**EXERCISE INPUTS:**
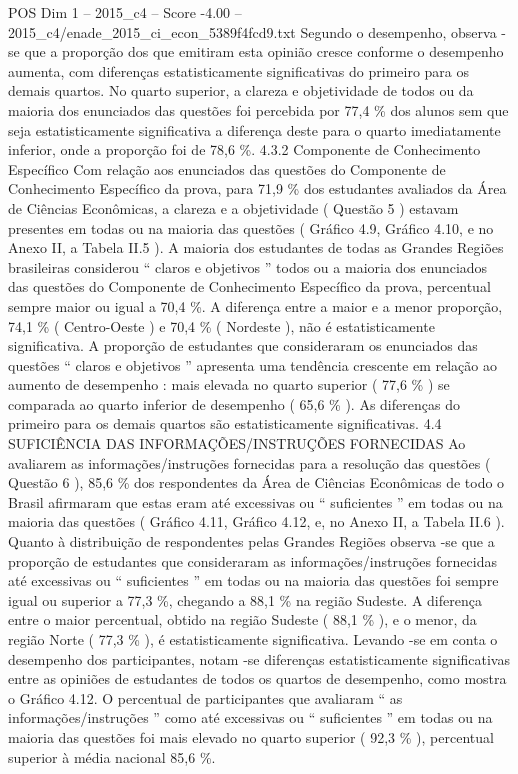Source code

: \begin{textsample}{POS Dim 1 – 2015\_c4 – Score -4.00 – 2015\_c4/enade\_2015\_ci\_econ\_5389f4fcd9.txt}
Segundo o desempenho, observa -se que a proporção dos que emitiram esta opinião cresce conforme o desempenho aumenta, com diferenças estatisticamente significativas do primeiro para os demais quartos.
No quarto superior, a clareza e objetividade de todos ou da maioria dos enunciados das questões foi percebida por 77,4 \% dos alunos sem que seja estatisticamente significativa a diferença deste para o quarto imediatamente inferior, onde a proporção foi de 78,6 \%. 4.3.2 Componente de Conhecimento Específico Com relação aos enunciados das questões do Componente de Conhecimento Específico da prova, para 71,9 \% dos estudantes avaliados da Área de Ciências Econômicas, a clareza e a objetividade ( Questão 5 ) estavam presentes em todas ou na maioria das questões ( Gráfico 4.9, Gráfico 4.10, e no Anexo II, a Tabela II.5 ).
A maioria dos estudantes de todas as Grandes Regiões brasileiras considerou “ claros e objetivos ” todos ou a maioria dos enunciados das questões do Componente de Conhecimento Específico da prova, percentual sempre maior ou igual a 70,4 \%.
A diferença entre a maior e a menor proporção, 74,1 \% ( Centro-Oeste ) e 70,4 \% ( Nordeste ), não é estatisticamente significativa.
A proporção de estudantes que consideraram os enunciados das questões “ claros e objetivos ” apresenta uma tendência crescente em relação ao aumento de desempenho : mais elevada no quarto superior ( 77,6 \% ) se comparada ao quarto inferior de desempenho ( 65,6 \% ).
As diferenças do primeiro para os demais quartos são estatisticamente significativas. 4.4 SUFICIÊNCIA DAS INFORMAÇÕES/INSTRUÇÕES FORNECIDAS Ao avaliarem as informações/instruções fornecidas para a resolução das questões ( Questão 6 ), 85,6 \% dos respondentes da Área de Ciências Econômicas de todo o Brasil afirmaram que estas eram até excessivas ou “ suficientes ” em todas ou na maioria das questões ( Gráfico 4.11, Gráfico 4.12, e, no Anexo II, a Tabela II.6 ).
Quanto à distribuição de respondentes pelas Grandes Regiões observa -se que a proporção de estudantes que consideraram as informações/instruções fornecidas até excessivas ou “ suficientes ” em todas ou na maioria das questões foi sempre igual ou superior a 77,3 \%, chegando a 88,1 \% na região Sudeste.
A diferença entre o maior percentual, obtido na região Sudeste ( 88,1 \% ), e o menor, da região Norte ( 77,3 \% ), é estatisticamente significativa.
Levando -se em conta o desempenho dos participantes, notam -se diferenças estatisticamente significativas entre as opiniões de estudantes de todos os quartos de desempenho, como mostra o Gráfico 4.12.
O percentual de participantes que avaliaram “ as informações/instruções ” como até excessivas ou “ suficientes ” em todas ou na maioria das questões foi mais elevado no quarto superior ( 92,3 \% ), percentual superior à média nacional 85,6 \%.

\end{textsample}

**ACTIVITY:** Which lines of the data hold the string "demais"? Return each of them.

**RESPONSE:**
Segundo o desempenho, observa -se que a proporção dos que emitiram esta opinião cresce conforme o desempenho aumenta, com diferenças estatisticamente significativas do primeiro para os demais quartos.
As diferenças do primeiro para os demais quartos são estatisticamente significativas. 4.4 SUFICIÊNCIA DAS INFORMAÇÕES/INSTRUÇÕES FORNECIDAS Ao avaliarem as informações/instruções fornecidas para a resolução das questões ( Questão 6 ), 85,6 \% dos respondentes da Área de Ciências Econômicas de todo o Brasil afirmaram que estas eram até excessivas ou “ suficientes ” em todas ou na maioria das questões ( Gráfico 4.11, Gráfico 4.12, e, no Anexo II, a Tabela II.6 ).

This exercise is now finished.